─── Supplied records ───

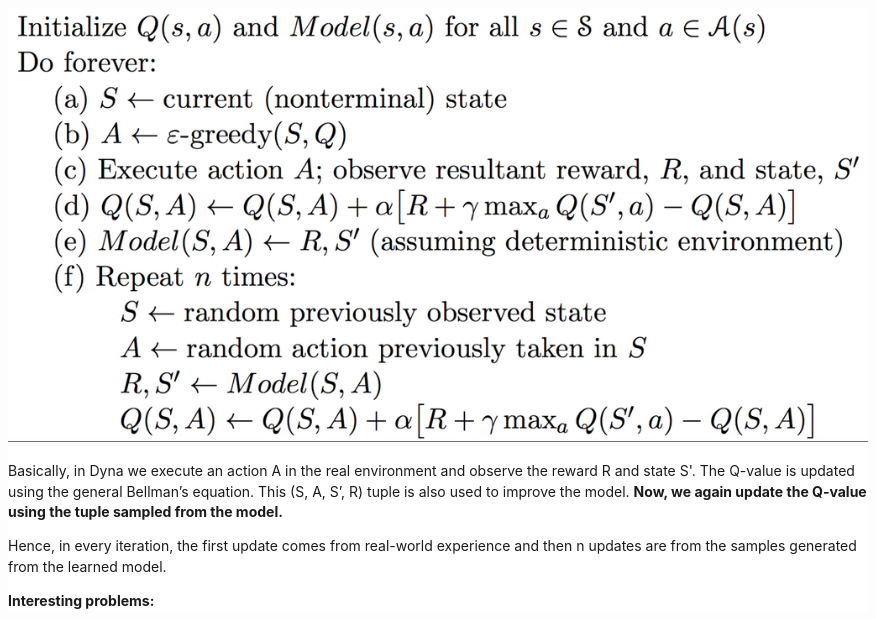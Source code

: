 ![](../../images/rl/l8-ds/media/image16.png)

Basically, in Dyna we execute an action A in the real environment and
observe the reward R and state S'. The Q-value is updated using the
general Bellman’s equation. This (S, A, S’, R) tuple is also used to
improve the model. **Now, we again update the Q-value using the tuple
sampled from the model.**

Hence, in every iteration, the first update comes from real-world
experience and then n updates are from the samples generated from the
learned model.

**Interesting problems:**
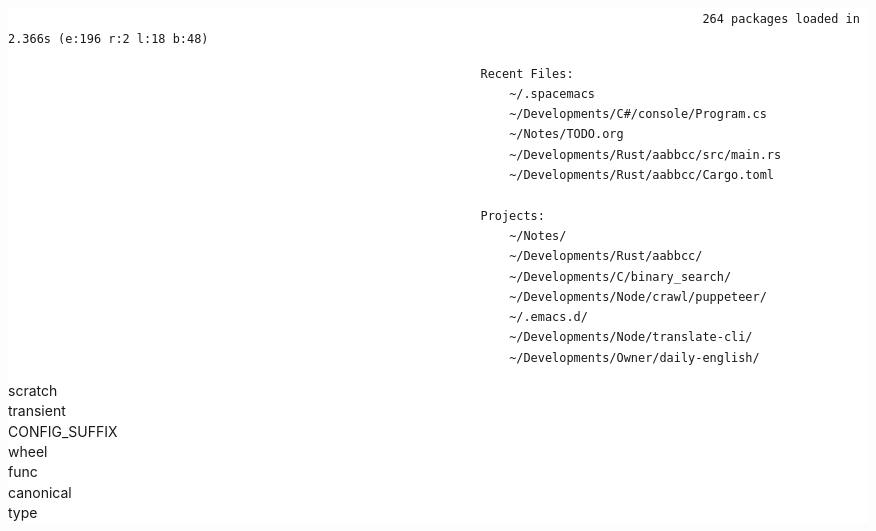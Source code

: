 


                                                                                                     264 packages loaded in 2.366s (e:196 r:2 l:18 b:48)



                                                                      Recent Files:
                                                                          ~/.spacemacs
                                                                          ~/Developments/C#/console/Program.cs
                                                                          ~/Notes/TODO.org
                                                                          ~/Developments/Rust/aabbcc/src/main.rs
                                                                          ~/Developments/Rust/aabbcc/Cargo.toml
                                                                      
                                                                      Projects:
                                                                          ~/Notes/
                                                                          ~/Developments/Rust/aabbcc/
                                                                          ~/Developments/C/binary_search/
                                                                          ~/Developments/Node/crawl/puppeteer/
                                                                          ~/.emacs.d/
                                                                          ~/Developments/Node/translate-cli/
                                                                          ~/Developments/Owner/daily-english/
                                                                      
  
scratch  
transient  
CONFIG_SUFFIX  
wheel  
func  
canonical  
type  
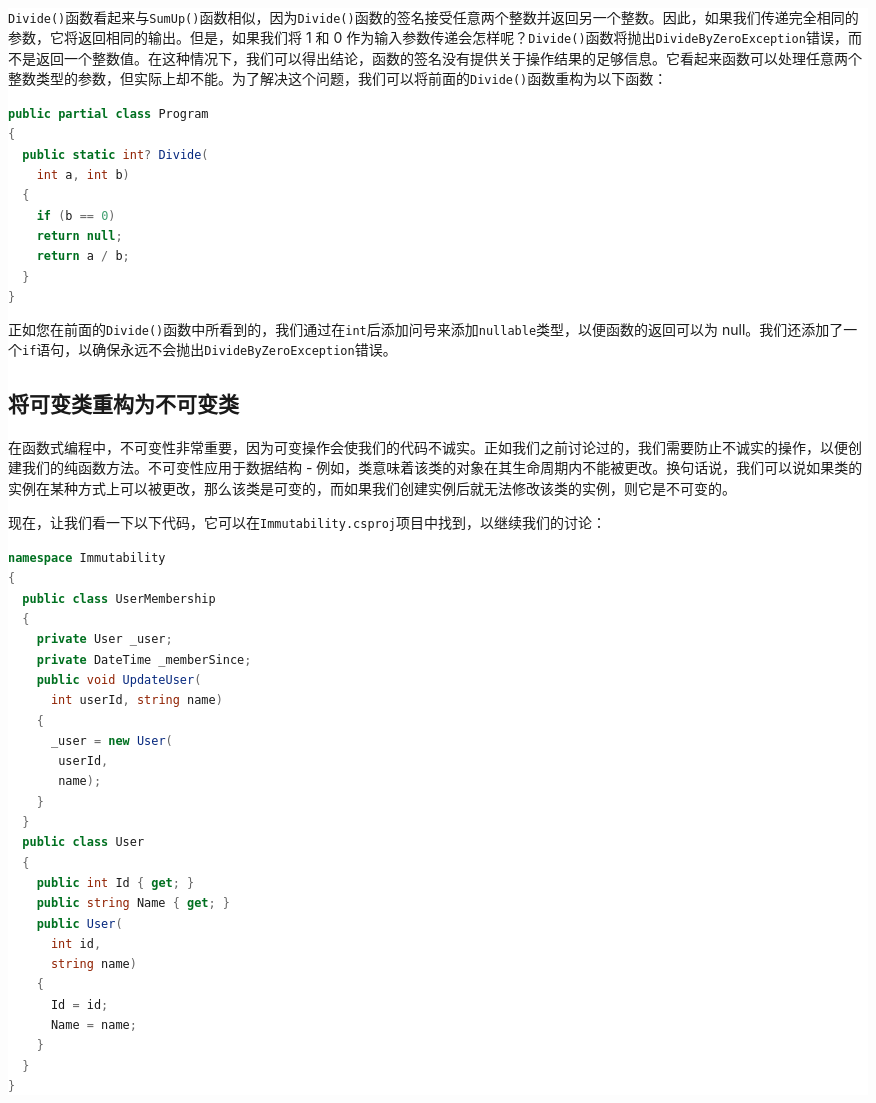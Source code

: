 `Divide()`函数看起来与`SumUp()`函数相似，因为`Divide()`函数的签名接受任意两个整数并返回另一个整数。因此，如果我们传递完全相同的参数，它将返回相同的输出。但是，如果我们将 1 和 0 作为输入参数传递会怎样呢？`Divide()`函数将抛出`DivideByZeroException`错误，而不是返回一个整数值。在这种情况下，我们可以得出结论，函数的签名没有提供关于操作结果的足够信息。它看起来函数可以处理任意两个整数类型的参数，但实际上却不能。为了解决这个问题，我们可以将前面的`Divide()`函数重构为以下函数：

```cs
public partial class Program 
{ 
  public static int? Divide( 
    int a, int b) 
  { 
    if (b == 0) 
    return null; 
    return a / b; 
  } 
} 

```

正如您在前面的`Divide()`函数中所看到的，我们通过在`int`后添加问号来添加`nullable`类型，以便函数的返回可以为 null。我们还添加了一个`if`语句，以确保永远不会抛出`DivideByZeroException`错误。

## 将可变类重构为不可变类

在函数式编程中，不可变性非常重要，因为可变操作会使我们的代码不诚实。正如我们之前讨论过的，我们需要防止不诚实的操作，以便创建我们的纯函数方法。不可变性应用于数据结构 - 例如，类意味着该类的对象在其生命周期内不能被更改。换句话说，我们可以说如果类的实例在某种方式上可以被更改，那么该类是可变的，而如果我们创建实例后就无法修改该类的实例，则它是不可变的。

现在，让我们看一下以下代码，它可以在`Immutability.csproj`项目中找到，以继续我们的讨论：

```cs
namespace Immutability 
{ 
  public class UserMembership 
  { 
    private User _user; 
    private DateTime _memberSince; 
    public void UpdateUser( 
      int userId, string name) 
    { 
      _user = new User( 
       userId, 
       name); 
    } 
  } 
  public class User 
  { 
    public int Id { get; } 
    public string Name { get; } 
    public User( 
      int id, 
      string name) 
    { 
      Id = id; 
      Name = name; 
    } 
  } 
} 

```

───

Try it: For every line above that includes the string "tuple", copy the line.

Task response:
general Bellman’s equation. This (S, A, S’, R) tuple is also used to
improve the model. **Now, we again update the Q-value using the tuple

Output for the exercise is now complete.